#### Supplied information
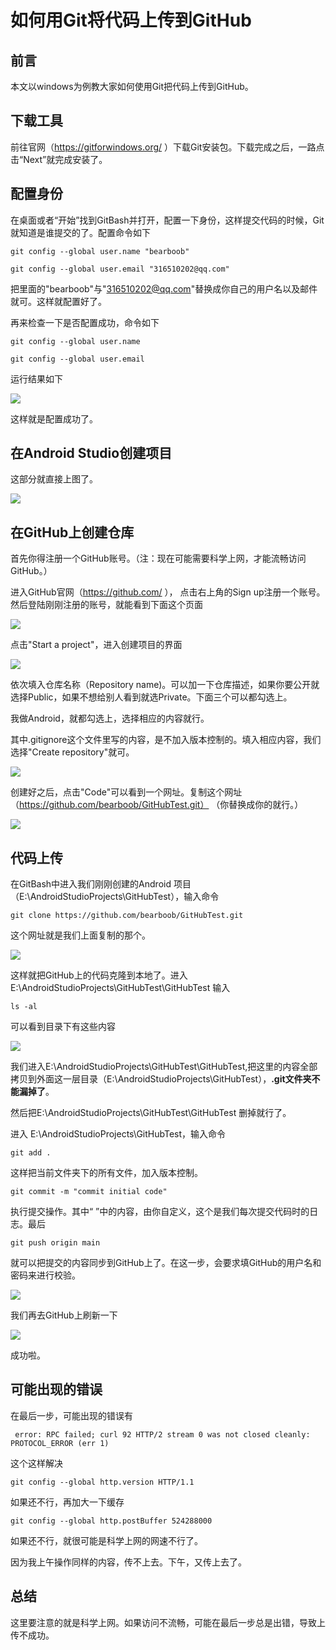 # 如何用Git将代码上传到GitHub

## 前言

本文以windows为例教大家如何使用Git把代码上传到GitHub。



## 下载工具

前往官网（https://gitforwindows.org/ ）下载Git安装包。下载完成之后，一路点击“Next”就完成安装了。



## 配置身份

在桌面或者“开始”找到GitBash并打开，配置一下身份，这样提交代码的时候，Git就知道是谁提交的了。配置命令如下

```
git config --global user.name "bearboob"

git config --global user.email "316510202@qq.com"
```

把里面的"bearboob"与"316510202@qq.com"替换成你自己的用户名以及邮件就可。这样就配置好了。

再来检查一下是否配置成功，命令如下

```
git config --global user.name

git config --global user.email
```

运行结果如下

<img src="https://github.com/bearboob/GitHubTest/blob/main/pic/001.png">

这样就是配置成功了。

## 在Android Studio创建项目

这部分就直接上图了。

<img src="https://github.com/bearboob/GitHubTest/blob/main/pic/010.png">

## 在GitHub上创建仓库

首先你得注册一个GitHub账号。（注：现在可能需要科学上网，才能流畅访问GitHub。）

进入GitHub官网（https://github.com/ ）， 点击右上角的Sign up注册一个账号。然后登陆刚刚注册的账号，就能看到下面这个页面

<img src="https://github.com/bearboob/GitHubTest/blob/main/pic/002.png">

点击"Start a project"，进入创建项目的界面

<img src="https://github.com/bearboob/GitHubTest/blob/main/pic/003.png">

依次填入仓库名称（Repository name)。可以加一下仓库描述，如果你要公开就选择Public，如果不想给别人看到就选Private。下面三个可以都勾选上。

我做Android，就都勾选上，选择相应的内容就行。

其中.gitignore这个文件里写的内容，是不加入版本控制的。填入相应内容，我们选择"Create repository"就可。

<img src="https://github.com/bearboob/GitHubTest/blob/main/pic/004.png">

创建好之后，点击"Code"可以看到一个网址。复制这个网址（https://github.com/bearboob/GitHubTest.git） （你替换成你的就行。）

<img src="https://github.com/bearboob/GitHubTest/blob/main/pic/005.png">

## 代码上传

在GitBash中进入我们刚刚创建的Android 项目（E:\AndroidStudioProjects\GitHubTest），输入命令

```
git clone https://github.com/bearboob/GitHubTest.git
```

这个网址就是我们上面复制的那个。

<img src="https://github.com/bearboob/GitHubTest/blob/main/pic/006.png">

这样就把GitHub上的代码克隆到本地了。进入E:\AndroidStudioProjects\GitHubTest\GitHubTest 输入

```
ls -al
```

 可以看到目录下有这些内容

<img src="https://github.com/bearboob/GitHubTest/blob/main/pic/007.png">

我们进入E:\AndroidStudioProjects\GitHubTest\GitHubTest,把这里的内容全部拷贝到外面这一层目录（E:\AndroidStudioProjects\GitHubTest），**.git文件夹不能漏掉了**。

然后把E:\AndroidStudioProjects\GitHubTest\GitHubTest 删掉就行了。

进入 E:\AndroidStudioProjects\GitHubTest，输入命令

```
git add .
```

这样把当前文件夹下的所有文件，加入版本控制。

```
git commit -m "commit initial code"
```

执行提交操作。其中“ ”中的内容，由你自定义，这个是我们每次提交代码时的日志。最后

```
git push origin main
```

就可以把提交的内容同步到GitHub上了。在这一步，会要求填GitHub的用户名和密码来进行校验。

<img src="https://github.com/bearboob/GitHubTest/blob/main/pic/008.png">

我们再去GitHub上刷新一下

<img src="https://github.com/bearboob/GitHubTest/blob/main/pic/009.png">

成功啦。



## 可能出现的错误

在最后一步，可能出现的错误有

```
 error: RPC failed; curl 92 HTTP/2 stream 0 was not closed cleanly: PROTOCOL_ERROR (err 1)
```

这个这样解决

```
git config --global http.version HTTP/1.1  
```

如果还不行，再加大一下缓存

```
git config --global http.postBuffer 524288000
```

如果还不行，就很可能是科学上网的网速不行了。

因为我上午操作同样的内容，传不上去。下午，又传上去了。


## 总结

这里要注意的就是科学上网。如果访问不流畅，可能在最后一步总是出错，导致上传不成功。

#### Task item
Which lines in the data above hold the string "email"? Show each one.

#### Solved exercise
git config --global user.email "316510202@qq.com"
git config --global user.email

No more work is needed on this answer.